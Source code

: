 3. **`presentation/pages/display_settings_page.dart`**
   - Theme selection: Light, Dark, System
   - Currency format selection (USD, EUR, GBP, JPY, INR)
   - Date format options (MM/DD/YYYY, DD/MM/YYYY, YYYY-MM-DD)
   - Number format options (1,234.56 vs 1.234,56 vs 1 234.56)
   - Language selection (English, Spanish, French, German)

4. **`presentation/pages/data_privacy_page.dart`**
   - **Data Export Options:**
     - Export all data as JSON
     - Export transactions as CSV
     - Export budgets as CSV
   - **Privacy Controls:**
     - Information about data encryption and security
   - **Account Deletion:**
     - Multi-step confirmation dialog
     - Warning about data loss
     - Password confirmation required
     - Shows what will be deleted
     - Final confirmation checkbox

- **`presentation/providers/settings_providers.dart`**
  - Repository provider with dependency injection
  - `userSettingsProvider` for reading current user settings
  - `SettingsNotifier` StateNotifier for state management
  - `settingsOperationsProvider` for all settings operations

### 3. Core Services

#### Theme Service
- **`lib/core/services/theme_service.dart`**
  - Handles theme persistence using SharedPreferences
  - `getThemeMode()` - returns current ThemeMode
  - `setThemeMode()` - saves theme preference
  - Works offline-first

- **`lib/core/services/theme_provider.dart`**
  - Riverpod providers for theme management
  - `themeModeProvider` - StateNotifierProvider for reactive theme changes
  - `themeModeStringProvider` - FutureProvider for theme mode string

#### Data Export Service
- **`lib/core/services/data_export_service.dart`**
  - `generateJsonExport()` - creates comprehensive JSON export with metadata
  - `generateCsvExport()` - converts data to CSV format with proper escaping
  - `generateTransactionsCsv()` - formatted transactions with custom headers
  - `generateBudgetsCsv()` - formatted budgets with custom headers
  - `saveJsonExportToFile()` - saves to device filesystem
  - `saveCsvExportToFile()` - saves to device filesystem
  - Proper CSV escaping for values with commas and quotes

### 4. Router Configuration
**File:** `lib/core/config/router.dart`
* * *
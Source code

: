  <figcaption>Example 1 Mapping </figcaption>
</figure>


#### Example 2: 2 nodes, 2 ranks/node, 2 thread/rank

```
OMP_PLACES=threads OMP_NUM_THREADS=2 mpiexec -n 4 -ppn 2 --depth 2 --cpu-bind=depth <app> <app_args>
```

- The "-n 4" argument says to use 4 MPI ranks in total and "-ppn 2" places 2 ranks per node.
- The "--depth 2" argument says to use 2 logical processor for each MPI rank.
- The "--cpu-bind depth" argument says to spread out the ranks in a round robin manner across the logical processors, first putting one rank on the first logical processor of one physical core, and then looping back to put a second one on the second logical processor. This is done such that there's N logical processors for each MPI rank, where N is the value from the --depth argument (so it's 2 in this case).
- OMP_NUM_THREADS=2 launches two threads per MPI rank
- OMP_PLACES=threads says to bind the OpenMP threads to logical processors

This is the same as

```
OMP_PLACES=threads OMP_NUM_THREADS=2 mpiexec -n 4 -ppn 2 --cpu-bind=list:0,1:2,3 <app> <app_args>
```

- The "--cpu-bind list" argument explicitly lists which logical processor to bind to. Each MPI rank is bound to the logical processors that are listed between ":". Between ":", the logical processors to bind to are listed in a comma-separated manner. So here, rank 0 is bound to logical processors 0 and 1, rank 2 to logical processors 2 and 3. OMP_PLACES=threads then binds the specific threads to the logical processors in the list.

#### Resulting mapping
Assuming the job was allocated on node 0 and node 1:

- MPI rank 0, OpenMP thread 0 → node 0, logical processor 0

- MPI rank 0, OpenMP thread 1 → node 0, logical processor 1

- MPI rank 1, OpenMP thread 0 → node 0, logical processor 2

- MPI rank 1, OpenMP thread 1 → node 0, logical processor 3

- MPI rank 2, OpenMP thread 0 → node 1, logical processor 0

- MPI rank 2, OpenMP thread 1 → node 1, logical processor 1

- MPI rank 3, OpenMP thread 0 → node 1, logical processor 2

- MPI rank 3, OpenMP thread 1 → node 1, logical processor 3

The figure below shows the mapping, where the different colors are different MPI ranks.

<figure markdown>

:: WHAT IS NEEDED ::
In the lines above, find the word "presentation" and copy every line it occurs in.

:: WRITTEN ANSWER ::
: 3. **`presentation/pages/display_settings_page.dart`**
4. **`presentation/pages/data_privacy_page.dart`**
- **`presentation/providers/settings_providers.dart`**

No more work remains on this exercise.